Pero, unos días después, por cualquier cosa se dejaba escuchar la frase lapidaria, a veces acompañada de sus ojos verdes brillando al tratar de controlar las lágrimas:
-
Mirá, bichito de luz, vos y sho no funcionamos… dejémoslo ahí…-
Frase preámbulo para que yo
vaya a su armario por mis camisas y calzoncillos (cada vez más), los meta en
una funda de supermercado y comience mi proceso de despedida, que culminaba al
marcar su número telefónico.
En
esos meses casi desempleado, con dos amigos (poeta e ilustrador), coordinábamos
una revista literaria de tiraje mensual. Conocedores de mis conflictos de
pareja, uno de ellos me decía: ¿Cómo van las Malvinas? Y cuando estaba enojado
con la Martina, mi respuesta era: Mal… perdimos las Malvinas… Caso
contrario, respondía: ¡Las Malvinas son argentinas! Era un código
que en cualquier caso sacaba una risotada inicial al equipo, que culminaba el
trabajo con otra, al abrirse la primera botella de whisky.
Esas
reuniones, tenían para Martina una valoración acorde a nuestro estado de
pareja. Si estábamos mal, el "club colegial" seguía un simple guión:
“1. Llegan, se saludan efusivos. 2. Alex dice: ¡Gocie que lindo que dibujás!.

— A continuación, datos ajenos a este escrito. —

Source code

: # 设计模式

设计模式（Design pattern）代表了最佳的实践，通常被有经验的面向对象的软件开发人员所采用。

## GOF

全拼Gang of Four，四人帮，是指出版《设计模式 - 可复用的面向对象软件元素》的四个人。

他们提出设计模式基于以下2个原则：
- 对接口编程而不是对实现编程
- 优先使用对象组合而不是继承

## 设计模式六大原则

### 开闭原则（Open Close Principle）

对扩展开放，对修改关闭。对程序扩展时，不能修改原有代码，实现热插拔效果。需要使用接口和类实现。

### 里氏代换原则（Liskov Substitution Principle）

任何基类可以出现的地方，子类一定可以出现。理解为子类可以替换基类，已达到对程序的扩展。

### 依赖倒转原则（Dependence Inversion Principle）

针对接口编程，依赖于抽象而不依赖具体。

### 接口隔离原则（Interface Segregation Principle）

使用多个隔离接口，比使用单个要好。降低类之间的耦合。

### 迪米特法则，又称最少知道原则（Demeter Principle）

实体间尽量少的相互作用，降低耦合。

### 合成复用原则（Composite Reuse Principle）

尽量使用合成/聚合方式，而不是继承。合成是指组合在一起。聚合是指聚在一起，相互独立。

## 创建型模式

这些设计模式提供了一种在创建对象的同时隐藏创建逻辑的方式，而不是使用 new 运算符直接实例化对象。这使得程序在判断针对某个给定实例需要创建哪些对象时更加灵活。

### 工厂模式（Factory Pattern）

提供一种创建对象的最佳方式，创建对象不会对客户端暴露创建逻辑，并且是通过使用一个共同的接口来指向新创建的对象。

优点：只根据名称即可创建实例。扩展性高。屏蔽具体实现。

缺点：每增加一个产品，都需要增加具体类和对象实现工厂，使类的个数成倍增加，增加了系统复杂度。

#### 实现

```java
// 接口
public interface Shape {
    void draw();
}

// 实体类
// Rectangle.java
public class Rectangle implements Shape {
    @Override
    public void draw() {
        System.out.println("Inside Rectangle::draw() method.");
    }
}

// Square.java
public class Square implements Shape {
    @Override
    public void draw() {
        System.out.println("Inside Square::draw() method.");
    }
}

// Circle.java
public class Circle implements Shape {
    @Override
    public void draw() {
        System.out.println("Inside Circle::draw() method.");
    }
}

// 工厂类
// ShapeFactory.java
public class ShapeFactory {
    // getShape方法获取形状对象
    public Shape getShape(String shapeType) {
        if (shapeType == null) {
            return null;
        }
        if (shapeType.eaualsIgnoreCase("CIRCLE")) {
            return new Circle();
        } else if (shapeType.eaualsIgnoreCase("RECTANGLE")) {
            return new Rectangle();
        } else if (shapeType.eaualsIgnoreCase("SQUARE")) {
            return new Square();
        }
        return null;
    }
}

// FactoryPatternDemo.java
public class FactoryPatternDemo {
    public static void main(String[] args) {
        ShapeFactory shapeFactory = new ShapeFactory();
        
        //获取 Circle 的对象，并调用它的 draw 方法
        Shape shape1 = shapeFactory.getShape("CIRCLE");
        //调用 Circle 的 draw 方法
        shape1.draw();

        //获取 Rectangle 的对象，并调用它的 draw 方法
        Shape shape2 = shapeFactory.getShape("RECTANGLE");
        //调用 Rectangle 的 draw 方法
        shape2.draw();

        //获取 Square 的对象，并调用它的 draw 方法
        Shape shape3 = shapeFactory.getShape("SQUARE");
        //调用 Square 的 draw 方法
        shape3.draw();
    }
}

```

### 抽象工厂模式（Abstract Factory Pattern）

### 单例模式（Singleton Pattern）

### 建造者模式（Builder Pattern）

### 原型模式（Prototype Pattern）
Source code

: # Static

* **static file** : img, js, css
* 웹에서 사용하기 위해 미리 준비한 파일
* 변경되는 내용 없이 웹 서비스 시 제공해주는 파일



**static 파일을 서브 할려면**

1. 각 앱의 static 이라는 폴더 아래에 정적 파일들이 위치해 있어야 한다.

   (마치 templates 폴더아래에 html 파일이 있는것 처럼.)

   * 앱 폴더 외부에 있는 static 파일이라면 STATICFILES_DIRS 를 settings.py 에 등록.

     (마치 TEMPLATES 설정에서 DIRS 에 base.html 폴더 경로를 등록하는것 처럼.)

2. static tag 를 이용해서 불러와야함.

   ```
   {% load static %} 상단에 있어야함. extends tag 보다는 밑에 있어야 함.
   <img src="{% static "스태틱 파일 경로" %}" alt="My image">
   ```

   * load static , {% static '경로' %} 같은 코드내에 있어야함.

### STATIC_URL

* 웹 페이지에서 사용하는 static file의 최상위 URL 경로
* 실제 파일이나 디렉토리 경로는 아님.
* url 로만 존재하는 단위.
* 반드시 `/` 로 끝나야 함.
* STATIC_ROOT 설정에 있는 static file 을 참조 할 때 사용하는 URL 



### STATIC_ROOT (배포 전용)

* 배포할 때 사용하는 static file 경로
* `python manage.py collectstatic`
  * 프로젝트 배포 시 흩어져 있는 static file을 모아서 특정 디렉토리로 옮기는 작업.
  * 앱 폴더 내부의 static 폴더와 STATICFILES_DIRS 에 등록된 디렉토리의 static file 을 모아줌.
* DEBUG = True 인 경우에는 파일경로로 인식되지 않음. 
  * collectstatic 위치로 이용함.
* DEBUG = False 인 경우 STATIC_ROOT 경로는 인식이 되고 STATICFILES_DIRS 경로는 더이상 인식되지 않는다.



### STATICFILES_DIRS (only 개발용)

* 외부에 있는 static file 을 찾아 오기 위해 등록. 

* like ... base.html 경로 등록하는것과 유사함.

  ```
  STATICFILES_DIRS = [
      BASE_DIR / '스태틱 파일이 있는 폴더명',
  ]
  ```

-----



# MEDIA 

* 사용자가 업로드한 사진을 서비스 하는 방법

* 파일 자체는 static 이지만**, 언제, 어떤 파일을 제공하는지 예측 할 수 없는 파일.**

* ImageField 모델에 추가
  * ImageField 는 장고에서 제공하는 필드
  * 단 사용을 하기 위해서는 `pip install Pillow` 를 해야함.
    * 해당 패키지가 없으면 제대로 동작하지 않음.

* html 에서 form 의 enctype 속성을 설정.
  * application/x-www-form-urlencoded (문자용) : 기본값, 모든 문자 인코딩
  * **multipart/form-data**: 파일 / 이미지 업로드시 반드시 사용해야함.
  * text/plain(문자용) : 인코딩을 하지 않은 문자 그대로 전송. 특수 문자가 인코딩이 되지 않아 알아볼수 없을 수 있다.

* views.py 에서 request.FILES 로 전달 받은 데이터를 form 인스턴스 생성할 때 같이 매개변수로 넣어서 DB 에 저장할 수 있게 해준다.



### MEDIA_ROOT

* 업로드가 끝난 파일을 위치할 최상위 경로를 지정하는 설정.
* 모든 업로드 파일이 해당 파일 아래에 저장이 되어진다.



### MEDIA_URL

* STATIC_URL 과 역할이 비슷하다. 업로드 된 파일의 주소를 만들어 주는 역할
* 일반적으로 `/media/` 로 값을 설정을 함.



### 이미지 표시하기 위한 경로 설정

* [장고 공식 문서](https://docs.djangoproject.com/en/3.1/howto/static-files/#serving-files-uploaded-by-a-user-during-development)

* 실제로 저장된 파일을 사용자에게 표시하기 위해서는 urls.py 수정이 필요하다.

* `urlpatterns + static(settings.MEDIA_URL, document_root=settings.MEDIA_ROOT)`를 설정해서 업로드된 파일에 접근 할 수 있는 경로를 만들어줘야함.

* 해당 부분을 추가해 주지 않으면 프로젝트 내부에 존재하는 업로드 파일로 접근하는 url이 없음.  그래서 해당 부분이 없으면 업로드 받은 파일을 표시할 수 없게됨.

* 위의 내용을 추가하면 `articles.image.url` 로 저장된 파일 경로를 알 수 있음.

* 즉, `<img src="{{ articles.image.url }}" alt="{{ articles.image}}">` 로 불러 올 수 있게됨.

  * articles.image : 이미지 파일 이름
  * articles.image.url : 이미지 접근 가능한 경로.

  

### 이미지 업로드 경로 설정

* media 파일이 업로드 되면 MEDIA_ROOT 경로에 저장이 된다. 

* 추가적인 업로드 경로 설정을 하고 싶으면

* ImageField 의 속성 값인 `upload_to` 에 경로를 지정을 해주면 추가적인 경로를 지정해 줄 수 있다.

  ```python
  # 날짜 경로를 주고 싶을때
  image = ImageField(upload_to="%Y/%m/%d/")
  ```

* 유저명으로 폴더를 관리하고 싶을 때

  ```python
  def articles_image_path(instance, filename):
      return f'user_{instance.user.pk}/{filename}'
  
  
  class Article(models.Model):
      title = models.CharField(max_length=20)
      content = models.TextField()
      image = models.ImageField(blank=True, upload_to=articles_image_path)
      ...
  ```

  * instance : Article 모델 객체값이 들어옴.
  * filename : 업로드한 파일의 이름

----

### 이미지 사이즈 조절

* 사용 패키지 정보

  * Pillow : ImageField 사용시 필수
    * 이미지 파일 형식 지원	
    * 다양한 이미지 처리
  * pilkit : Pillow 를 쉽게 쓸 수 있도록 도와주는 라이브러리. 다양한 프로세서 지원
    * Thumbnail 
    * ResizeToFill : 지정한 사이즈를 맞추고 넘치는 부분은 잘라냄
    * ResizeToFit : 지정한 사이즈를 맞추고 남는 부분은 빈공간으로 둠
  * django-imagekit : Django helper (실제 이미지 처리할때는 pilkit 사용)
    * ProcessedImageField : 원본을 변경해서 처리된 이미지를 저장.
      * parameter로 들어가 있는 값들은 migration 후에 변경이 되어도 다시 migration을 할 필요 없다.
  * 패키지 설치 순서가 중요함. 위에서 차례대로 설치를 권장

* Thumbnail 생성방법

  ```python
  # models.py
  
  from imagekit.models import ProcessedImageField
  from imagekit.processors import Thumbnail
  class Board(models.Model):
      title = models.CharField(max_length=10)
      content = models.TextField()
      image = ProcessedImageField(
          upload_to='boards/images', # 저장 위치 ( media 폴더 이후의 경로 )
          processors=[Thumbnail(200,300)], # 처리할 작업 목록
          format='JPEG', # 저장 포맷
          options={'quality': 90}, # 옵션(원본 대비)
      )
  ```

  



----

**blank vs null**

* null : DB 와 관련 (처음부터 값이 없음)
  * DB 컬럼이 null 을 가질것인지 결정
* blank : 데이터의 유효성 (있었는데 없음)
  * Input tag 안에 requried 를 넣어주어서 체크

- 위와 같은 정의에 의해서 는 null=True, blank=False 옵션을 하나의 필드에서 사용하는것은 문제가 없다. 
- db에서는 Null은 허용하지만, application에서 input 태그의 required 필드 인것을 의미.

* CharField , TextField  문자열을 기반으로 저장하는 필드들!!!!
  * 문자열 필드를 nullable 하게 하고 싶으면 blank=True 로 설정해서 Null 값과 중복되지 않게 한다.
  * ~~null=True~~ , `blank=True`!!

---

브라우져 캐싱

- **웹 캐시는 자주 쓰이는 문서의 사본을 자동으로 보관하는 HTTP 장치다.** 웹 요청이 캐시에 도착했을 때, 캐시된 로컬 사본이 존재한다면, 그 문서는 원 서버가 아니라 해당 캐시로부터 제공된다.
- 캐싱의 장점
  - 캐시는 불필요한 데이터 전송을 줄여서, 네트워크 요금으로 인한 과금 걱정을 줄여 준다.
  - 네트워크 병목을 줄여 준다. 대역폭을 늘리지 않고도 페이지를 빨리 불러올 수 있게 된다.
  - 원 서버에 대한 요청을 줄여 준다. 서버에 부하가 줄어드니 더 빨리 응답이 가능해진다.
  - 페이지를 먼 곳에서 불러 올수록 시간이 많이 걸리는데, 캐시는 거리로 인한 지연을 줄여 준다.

3. este dice: ¡Gato que poema más bello! 3. Este a su vez culmina: ¡Alex, que
lindo que escribís!. 4. En coro: ahora sí ¡a escabiar se ha dicho! Abren el
whisky y no paran hasta quedar en tremenda curda”. Si estábamos bien, el
colectivo literario (no colegial) era: “Un aporte a la literatura de esta
ciudad, que, esperemos en unos años, tenga un movimiento cultural, similar en
algo al que hay en Buenos Aires…”
Y
cada reunión era para mis amigos, un capítulo de telenovela. Normalmente,
después de unos whiskies, yo llamaba a Martina hasta gastar el saldo del
novedoso ladrillo-celular post pago. Con la segunda
botella, seguía la borrachera por las Malvinas perdidas y la
tercera comenzaba en el Swing… En otras ocasiones, luego de la primera me
tomaba un taxi hasta La Gasca.
-¡Bichito
de luz!, decía luego de una linda sonrisa, ¿querés comer? Acostáte, ¿cómo les
queda el nuevo número? Vení, me contás mañana. Ese recibimiento, el
ímpetu de la malta, sus ojos hermosos, y su cabello sedoso, sus labios
esperando mi beso y sus preciosas tetas listas para mi caricia me recordaban la
suerte de tenerla junto a mi. El amor que profesaba a esa mujer hermosa, la
pasión adicta que habíamos construido y mis 30 años, eran la mitad de nuestro
camino al paraíso…
Y aun se dieron unos meses más de ese círculo vicioso: adiós- teléfono- reconciliación- adiós. Serpiente que se mordía la cola, esperando con ansia el regreso al campo. Meses en que estaba expectante por mi futuro destino laboral: las tabladas de Manabí o las playas de Santa Elena, los barrios urbano marginales de Guayaquil, los manglares de San Lorenzo, La Tolita o Muisne en Esmeraldas… El retornar a ese amor cómodo de fines de semana, a las diarias llamadas cariñosas y mi promesa de no ceder el cupo del avión.
Sin embargo, el carrousel vital tiene sus giros interesantes y un jueves, el Gocie arribó a la oficina preguntándome - ¿Cómo van las Malvinas?, teniendo por respuesta: ¡Las Malvinas son británicas y se llaman Falkland! Pero esta es otra historia, otro alegrama.